Hacienda pilota el plan de salvación de las autopistas

Hacienda pilota el plan de salvación de las autopistas

El ministro de Hacienda, Cristóbal Montoro es un político muy activo.No sólo tiene tiempo para cuadrar las cuentas del déficit de 2012; aplazar pagos e ingresos de impuestos para calmar a Bruselas; supervisar el pago de tributos de empresas informativas y creadores de opinión y comparecer en el Parlamento. Además, dirige el plan de salvación de las autopistas de peaje al borde la quiebra plan de salvación de las autopistas de peaje . Así lo desveló ayer el presidente de la patronal del sector de autopistas, Aseta, José Luis Feito.

Feito,  presidente también de la Comisión de Economía de la patronal CEOE, aseguró en el transcurso de un cuentro con informadores de la Asociación de Periodistas de Información Económica (Apie), que ha sido el Ministerio de Hacienda el que ha planteado "dar una solución más definitiva" a la situación de la decena de vías de pejae (incluidas las radiales de Madrid) que están al borde la quiebra. La razón: las dos líneas de ayuda que diseñó el Ministerio de Fomento para apuntalar a las sociedades no tienen recursos suficientes.

Sin ofrecer datos económicos concretos, Feito añadió que la patronal que preside acepta una especie o "suerte de nacionalización" de esas autopistas no rentables (se agruparían en una sociedad pública). Pero esa aceptación, siempre según Feito, deberá ir acompañada del respeto de derechos de las concesionarias y de una solución justa. Traducido: alguien deberá pagar por las expectativas no cumplidas. Y no van a ser las empresas.

Más concreto en los números, pero en la misma línea que feito, el presidente de la patronal de la construcción Seopan, Julián Núñez, atribuyó la grave crisis por la que atraviesan las autopistas al coste de las expropiaciones, que habrían pasado, según sus datos, de 427 millones previstos en los contartos de adjudicación a 2.297 millones reales. "Éste es el verdadero problema de estas autopistas y la causa de que muchas estén en concurso de acreedores" dijo Núñez.

La visión de la empresa

La explicación de Núñez tiene toda la lógica. Pero sólo desde el punto de vista de la empresa. Atribuir la mala situación de las autopistas a los errores del proceso de adjudicación de concesiones facilita reclamar la ayuda y la acción del Estado. En otras palabras, facilita la apertura de la ranura de la hucha pública.

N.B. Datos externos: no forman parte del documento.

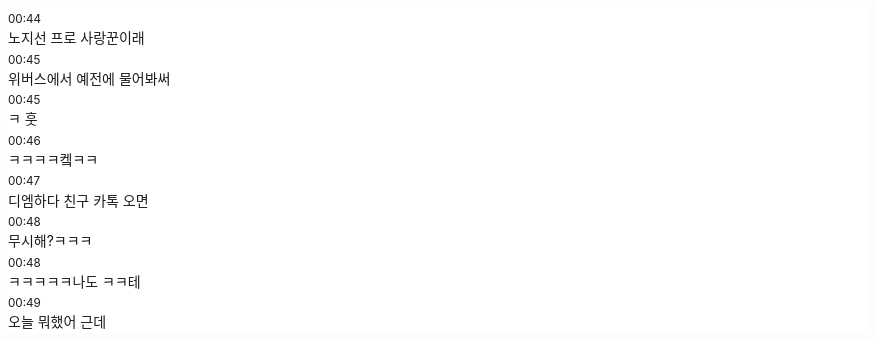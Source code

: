 </div>
<div class="message" markdown="1">
<div class="message-date" markdown="1">
<small>00:44</small>
</div>
<div markdown="1">
노지선 프로 사랑꾼이래
</div>
</div>
<div class="message" markdown="1">
<div class="message-date" markdown="1">
<small>00:45</small>
</div>
<div markdown="1">
위버스에서 예전에 물어봐써
</div>
</div>
<div class="message" markdown="1">
<div class="message-date" markdown="1">
<small>00:45</small>
</div>
<div markdown="1">
ㅋ 훗
</div>
</div>
<div class="message" markdown="1">
<div class="message-date" markdown="1">
<small>00:46</small>
</div>
<div markdown="1">
ㅋㅋㅋㅋ켘ㅋㅋ
</div>
</div>
<div class="message" markdown="1">
<div class="message-date" markdown="1">
<small>00:47</small>
</div>
<div markdown="1">
디엠하다 친구 카톡 오면
</div>
</div>
<div class="message" markdown="1">
<div class="message-date" markdown="1">
<small>00:48</small>
</div>
<div markdown="1">
무시해?ㅋㅋㅋ
</div>
</div>
<div class="message" markdown="1">
<div class="message-date" markdown="1">
<small>00:48</small>
</div>
<div markdown="1">
ㅋㅋㅋㅋㅋ나도 ㅋㅋ테
</div>
</div>
<div class="message" markdown="1">
<div class="message-date" markdown="1">
<small>00:49</small>
</div>
<div markdown="1">
오늘 뭐했어 근데
</div>
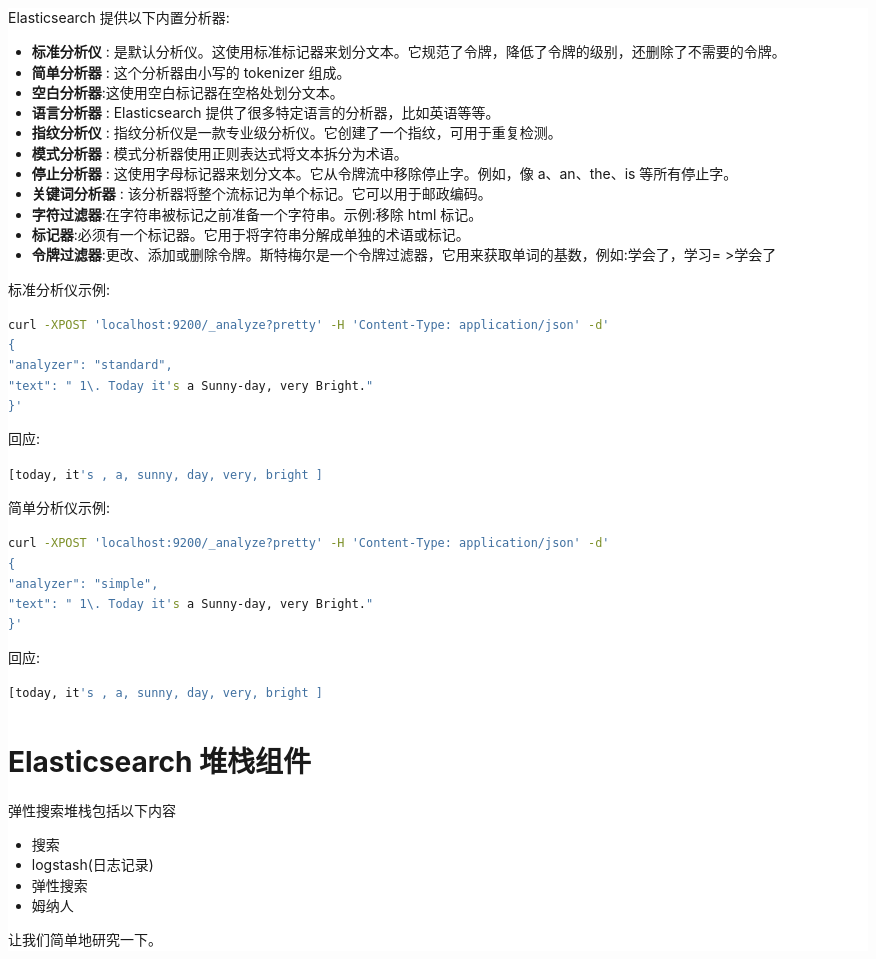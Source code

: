 Elasticsearch 提供以下内置分析器:

*   **标准分析仪** : 是默认分析仪。这使用标准标记器来划分文本。它规范了令牌，降低了令牌的级别，还删除了不需要的令牌。
*   **简单分析器** : 这个分析器由小写的 tokenizer 组成。
*   **空白分析器**:这使用空白标记器在空格处划分文本。
*   **语言分析器** : Elasticsearch 提供了很多特定语言的分析器，比如英语等等。
*   **指纹分析仪** : 指纹分析仪是一款专业级分析仪。它创建了一个指纹，可用于重复检测。
*   **模式分析器** : 模式分析器使用正则表达式将文本拆分为术语。
*   **停止分析器** : 这使用字母标记器来划分文本。它从令牌流中移除停止字。例如，像 a、an、the、is 等所有停止字。
*   **关键词分析器** : 该分析器将整个流标记为单个标记。它可以用于邮政编码。
*   **字符过滤器**:在字符串被标记之前准备一个字符串。示例:移除 html 标记。
*   **标记器**:必须有一个标记器。它用于将字符串分解成单独的术语或标记。
*   **令牌过滤器**:更改、添加或删除令牌。斯特梅尔是一个令牌过滤器，它用来获取单词的基数，例如:学会了，学习= >学会了

标准分析仪示例:

```sh
curl -XPOST 'localhost:9200/_analyze?pretty' -H 'Content-Type: application/json' -d'
{
"analyzer": "standard",
"text": " 1\. Today it's a Sunny-day, very Bright."
}'
```

回应:

```sh
[today, it's , a, sunny, day, very, bright ]
```

简单分析仪示例:

```sh
curl -XPOST 'localhost:9200/_analyze?pretty' -H 'Content-Type: application/json' -d'
{
"analyzer": "simple",
"text": " 1\. Today it's a Sunny-day, very Bright."
}'
```

回应:

```sh
[today, it's , a, sunny, day, very, bright ]
```

# Elasticsearch 堆栈组件

弹性搜索堆栈包括以下内容

*   搜索
*   logstash(日志记录)
*   弹性搜索
*   姆纳人

让我们简单地研究一下。
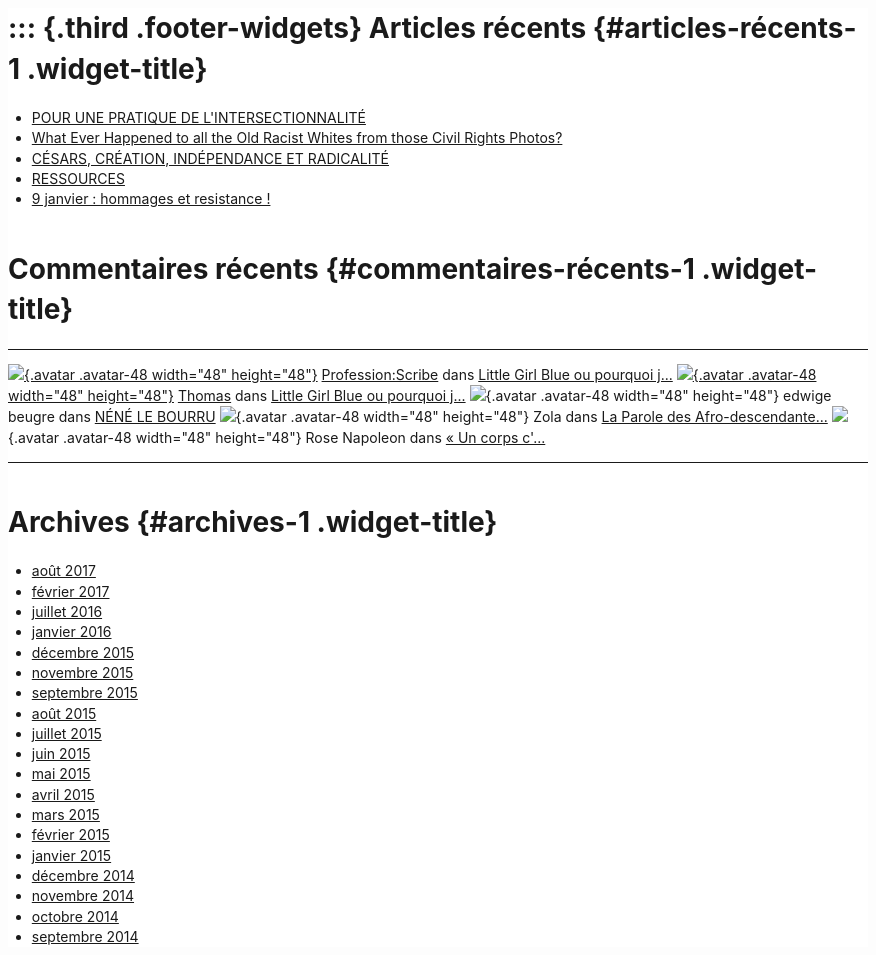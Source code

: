 ::: {.third .footer-widgets}
Articles récents {#articles-récents-1 .widget-title}
================

-   [POUR UNE PRATIQUE DE
    L'INTERSECTIONNALITÉ](https://badassafrofem.wordpress.com/2017/08/30/pour-une-pratique-de-lintersectionnalite/)
-   [What Ever Happened to all the Old Racist Whites from those Civil
    Rights Photos?](https://badassafrofem.wordpress.com/2017/02/26/what-ever-happened-to-all-the-old-racist-whites-from-those-civil-rights-photos/)
-   [CÉSARS, CRÉATION, INDÉPENDANCE
    ET RADICALITÉ](https://badassafrofem.wordpress.com/2017/02/26/cesars-independance-et-radicalite/)
-   [RESSOURCES](https://badassafrofem.wordpress.com/2016/07/14/ressources/)
-   [9 janvier : hommages et
    resistance !](https://badassafrofem.wordpress.com/2016/01/09/9-janvier-hommages-et-resistance/)

Commentaires récents {#commentaires-récents-1 .widget-title}
====================

  ------------------------------------------------------------------------------------------------------------------------------------------------------------------------------------- --------------------------------------------------------------------------------------------------------------------------------------------------------------------------------------------------------------
  [![](https://1.gravatar.com/avatar/7a3b2732c2a747f15eea4f2031946a9c?s=48&d=identicon&r=G){.avatar .avatar-48 width="48" height="48"}](http://professionscribe.com)                    [Profession:Scribe](http://professionscribe.com) dans [Little Girl Blue ou pourquoi j...](https://badassafrofem.wordpress.com/2015/01/12/deux-anniversaires/comment-page-1/#comment-539)
  [![](https://0.gravatar.com/avatar/f6f313dbd1ef3c75d49027ee22cc75a3?s=48&d=identicon&r=G){.avatar .avatar-48 width="48" height="48"}](http://pourlefrancaisdailleurs.wordpress.com)   [Thomas](http://pourlefrancaisdailleurs.wordpress.com) dans [Little Girl Blue ou pourquoi j...](https://badassafrofem.wordpress.com/2015/01/12/deux-anniversaires/comment-page-1/#comment-538)
  ![](https://1.gravatar.com/avatar/498020512c201852e5f2c66b67f6ac34?s=48&d=identicon&r=G){.avatar .avatar-48 width="48" height="48"}                                                   edwige beugre dans [NÉNÉ LE BOURRU](https://badassafrofem.wordpress.com/2015/09/30/nene-le-bourru/comment-page-1/#comment-535)
  ![](https://2.gravatar.com/avatar/50ecbc035b518b54ed60e70466ec0627?s=48&d=identicon&r=G){.avatar .avatar-48 width="48" height="48"}                                                   Zola dans [La Parole des Afro-descendante...](https://badassafrofem.wordpress.com/2015/03/23/la-parole-des-afro-descendantes-entre-paternalisme-confiscation-et-reappropriation/comment-page-1/#comment-365)
  ![](https://2.gravatar.com/avatar/b4a7cddf40d6a2fc0aa6f81f490f8a75?s=48&d=identicon&r=G){.avatar .avatar-48 width="48" height="48"}                                                   Rose Napoleon dans [« Un corps c'...](https://badassafrofem.wordpress.com/2015/02/08/un-corps-cest-tout-un-monde/comment-page-1/#comment-361)
  ------------------------------------------------------------------------------------------------------------------------------------------------------------------------------------- --------------------------------------------------------------------------------------------------------------------------------------------------------------------------------------------------------------

Archives {#archives-1 .widget-title}
========

-   [août 2017](https://badassafrofem.wordpress.com/2017/08/)
-   [février 2017](https://badassafrofem.wordpress.com/2017/02/)
-   [juillet 2016](https://badassafrofem.wordpress.com/2016/07/)
-   [janvier 2016](https://badassafrofem.wordpress.com/2016/01/)
-   [décembre 2015](https://badassafrofem.wordpress.com/2015/12/)
-   [novembre 2015](https://badassafrofem.wordpress.com/2015/11/)
-   [septembre 2015](https://badassafrofem.wordpress.com/2015/09/)
-   [août 2015](https://badassafrofem.wordpress.com/2015/08/)
-   [juillet 2015](https://badassafrofem.wordpress.com/2015/07/)
-   [juin 2015](https://badassafrofem.wordpress.com/2015/06/)
-   [mai 2015](https://badassafrofem.wordpress.com/2015/05/)
-   [avril 2015](https://badassafrofem.wordpress.com/2015/04/)
-   [mars 2015](https://badassafrofem.wordpress.com/2015/03/)
-   [février 2015](https://badassafrofem.wordpress.com/2015/02/)
-   [janvier 2015](https://badassafrofem.wordpress.com/2015/01/)
-   [décembre 2014](https://badassafrofem.wordpress.com/2014/12/)
-   [novembre 2014](https://badassafrofem.wordpress.com/2014/11/)
-   [octobre 2014](https://badassafrofem.wordpress.com/2014/10/)
-   [septembre 2014](https://badassafrofem.wordpress.com/2014/09/)
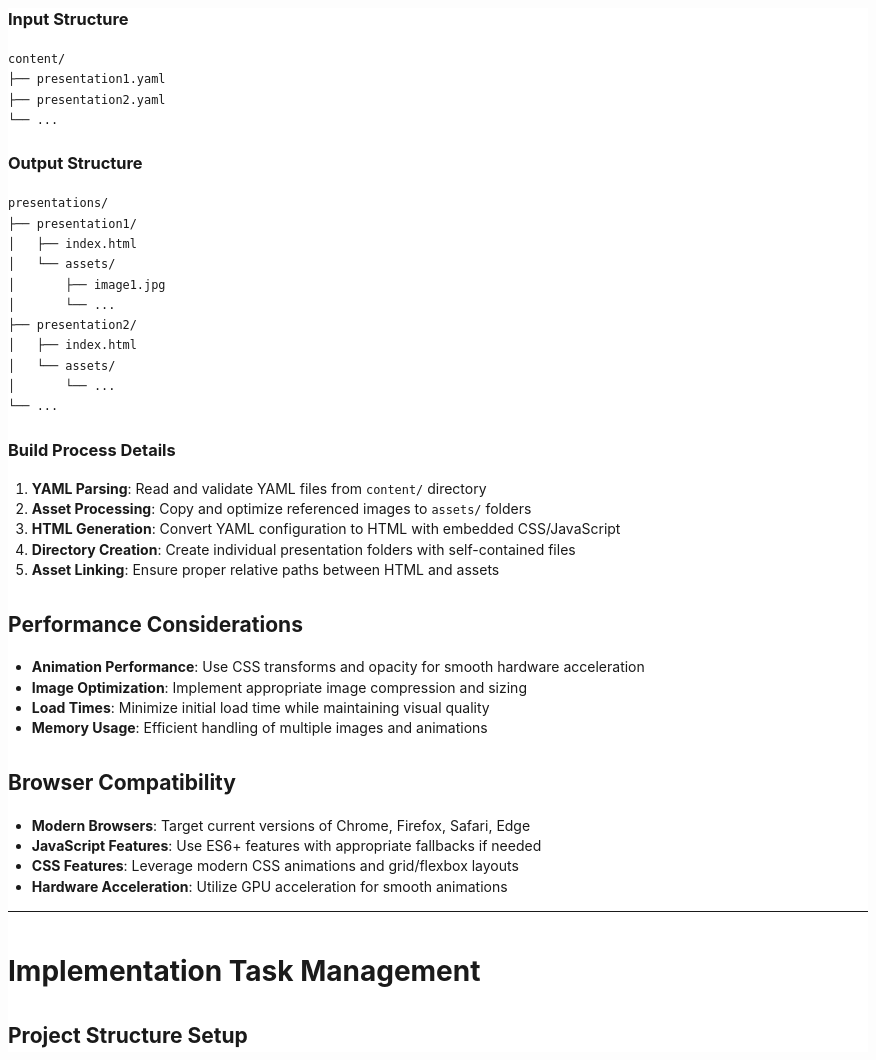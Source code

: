 ### Input Structure
```
content/
├── presentation1.yaml
├── presentation2.yaml
└── ...
```

### Output Structure
```
presentations/
├── presentation1/
│   ├── index.html
│   └── assets/
│       ├── image1.jpg
│       └── ...
├── presentation2/
│   ├── index.html
│   └── assets/
│       └── ...
└── ...
```

### Build Process Details
1. **YAML Parsing**: Read and validate YAML files from `content/` directory
2. **Asset Processing**: Copy and optimize referenced images to `assets/` folders
3. **HTML Generation**: Convert YAML configuration to HTML with embedded CSS/JavaScript
4. **Directory Creation**: Create individual presentation folders with self-contained files
5. **Asset Linking**: Ensure proper relative paths between HTML and assets

## Performance Considerations
- **Animation Performance**: Use CSS transforms and opacity for smooth hardware acceleration
- **Image Optimization**: Implement appropriate image compression and sizing
- **Load Times**: Minimize initial load time while maintaining visual quality
- **Memory Usage**: Efficient handling of multiple images and animations

## Browser Compatibility
- **Modern Browsers**: Target current versions of Chrome, Firefox, Safari, Edge
- **JavaScript Features**: Use ES6+ features with appropriate fallbacks if needed
- **CSS Features**: Leverage modern CSS animations and grid/flexbox layouts
- **Hardware Acceleration**: Utilize GPU acceleration for smooth animations

---

# Implementation Task Management

## Project Structure Setup
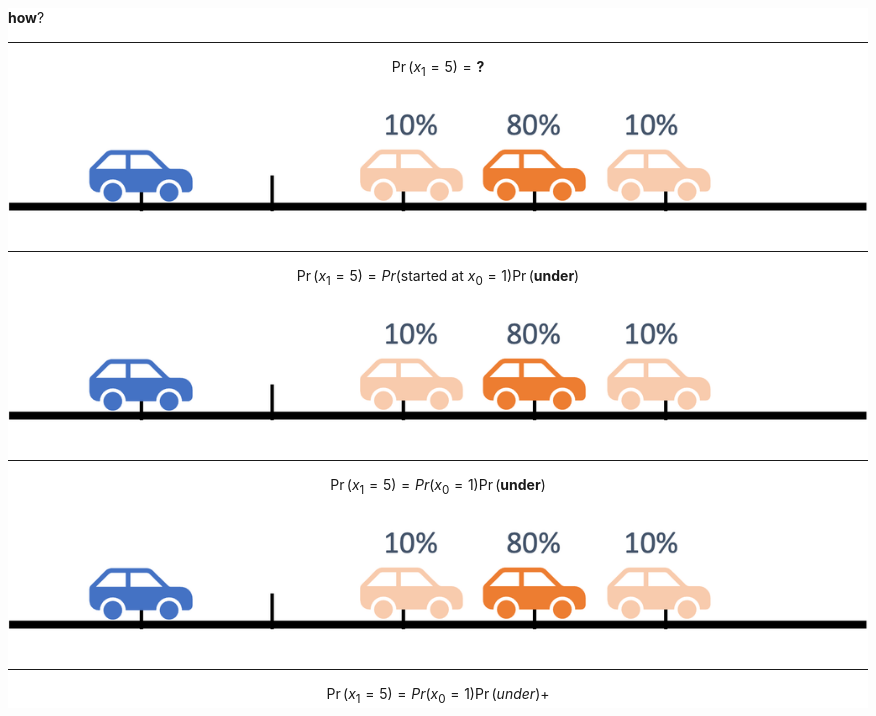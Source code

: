 
**how**?

---

$$
\operatorname{Pr}\left(x_{1}=5\right) = \textbf{?}
$$

<img src="img/ekf/bayes_car.7.png" width="1300">


---

$$
\operatorname{Pr}\left(x_{1}=5\right)={Pr}\left(\text{started at } x_0 = 1\right) \operatorname{Pr}(\textbf{under})
$$

<img src="img/ekf/bayes_car.7.png" width="1300">

---

$$
\operatorname{Pr}\left(x_{1}=5\right)={Pr}\left(x_{0}=1\right) \operatorname{Pr}(\textbf{under})
$$

<img src="img/ekf/bayes_car.7.png" width="1300">

---


$$
\operatorname{Pr}\left(x_{1}=5\right)={Pr}\left(x_{0}=1\right) \operatorname{Pr}(under)+ 
$$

Por el contrario, poner el acento en la caída del tráfico a causa de la crisis y en otros factores como la escalada de precios de los combustibles o errores de cálculo de las propias concesionarias,  dificultaría la petición de ayudas, dando la razón a quienes defienden que las empresas privadas deben asumir las pérdidas que se derivan de sus apuestas en época de bonanza.

Las autopistas en problemas son la decena de vías más recientes, cuya construcción coincidió con el despegue del precio del suelo. Media docena de ellas se han acogido ya al concurso de acreedores. Se trata de las radiales de Madrid R-3, R-5 y R-4, la Cartagena-Vera, la Ocaña-La Roda y la Madrid-Toledo.

La deuda que suman entre todas ellas, según explicó Núñez, asciende a 3.500 millones. El Ministerio de Fomento está negociando con los bancos acreedores la reestructuración de esa carga. "Con nostros no ha negociado" puntualizó Feito.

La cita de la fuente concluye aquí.